Trade is the main sector that influences country’s economic growth and if the trade of a country
is low then a high growth rate cannot be achieved. If the foreign trade of a country is more, then
the reserves of the country are increased through it, and the growth rate is increased also. Free
trade increases productivity, increases the wage rate, and creates more jobs.
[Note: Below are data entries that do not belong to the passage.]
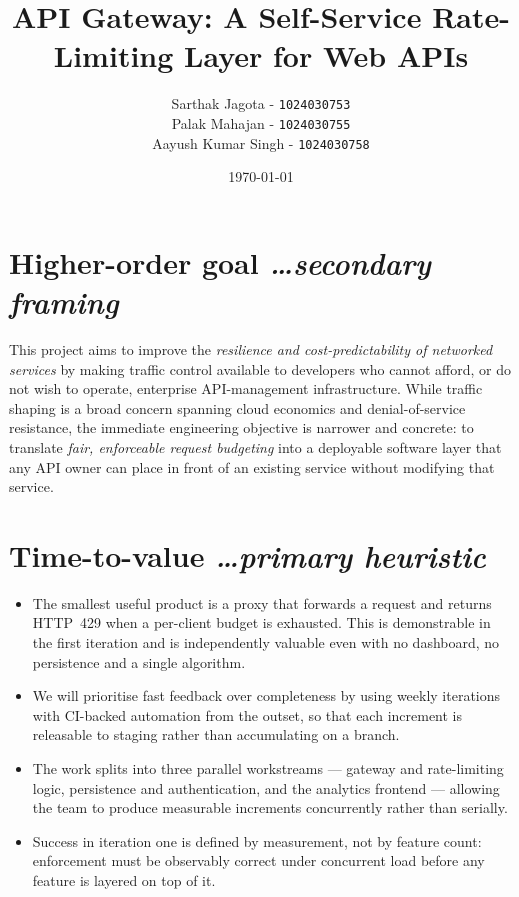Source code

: \documentclass[11pt,a4paper]{article}
\title{API Gateway: A Self-Service Rate-Limiting Layer for Web APIs}
\author{
  Sarthak Jagota - \texttt{1024030753} \\[0.3em]
  Palak Mahajan - \texttt{1024030755} \\[0.3em]
  Aayush Kumar Singh - \texttt{1024030758}
}
\date{\today}
\newcommand{\BvrHint}[1]{%
  {\normalfont\normalsize\itshape\hfill #1}}
\begin{document}
\maketitle

\section{Higher-order goal%
  \BvrHint{\ldots secondary framing}}
This project aims to improve the \emph{resilience and cost-predictability of
networked services} by making traffic control available to developers who
cannot afford, or do not wish to operate, enterprise API-management
infrastructure. While traffic shaping is a broad concern spanning cloud
economics and denial-of-service resistance, the immediate engineering
objective is narrower and concrete: to translate \emph{fair, enforceable
request budgeting} into a deployable software layer that any API owner can
place in front of an existing service without modifying that service.

\section{Time-to-value %
\BvrHint{\ldots primary heuristic}}
\begin{itemize}[leftmargin=0.7cm]
    \item The smallest useful product is a proxy that forwards a request and
      returns HTTP~429 when a per-client budget is exhausted. This is
      demonstrable in the first iteration and is independently valuable even
      with no dashboard, no persistence and a single algorithm.
    \item We will prioritise fast feedback over completeness by using weekly
      iterations with CI-backed automation from the outset, so that each
      increment is releasable to staging rather than accumulating on a branch.
    \item The work splits into three parallel workstreams --- gateway and
      rate-limiting logic, persistence and authentication, and the analytics
      frontend --- allowing the team to produce measurable increments
      concurrently rather than serially.
    \item Success in iteration one is defined by measurement, not by feature
      count: enforcement must be observably correct under concurrent load
      before any feature is layered on top of it.
\end{itemize}
\end{document}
In this way per
capita income increases and there is growth in the country.

The trade sector can be determined through FDI, Total Trade (Imports plus Exports), Exchange
Rate(ER), and Government Expenditures (GExp). As FDI increases then there is an increase in
GDP as well, because Foreign Direct Investment plays a positive role in the development of a
country. If Total Trade increases then GDP may increase or decrease because if Exports are more
than GDP will increase but when Imports are more than Exports then GDP will decrease.
Similarly when the Government expenditure is increased on non-developmental projects then
GDP will decrease otherwise GDP will increase.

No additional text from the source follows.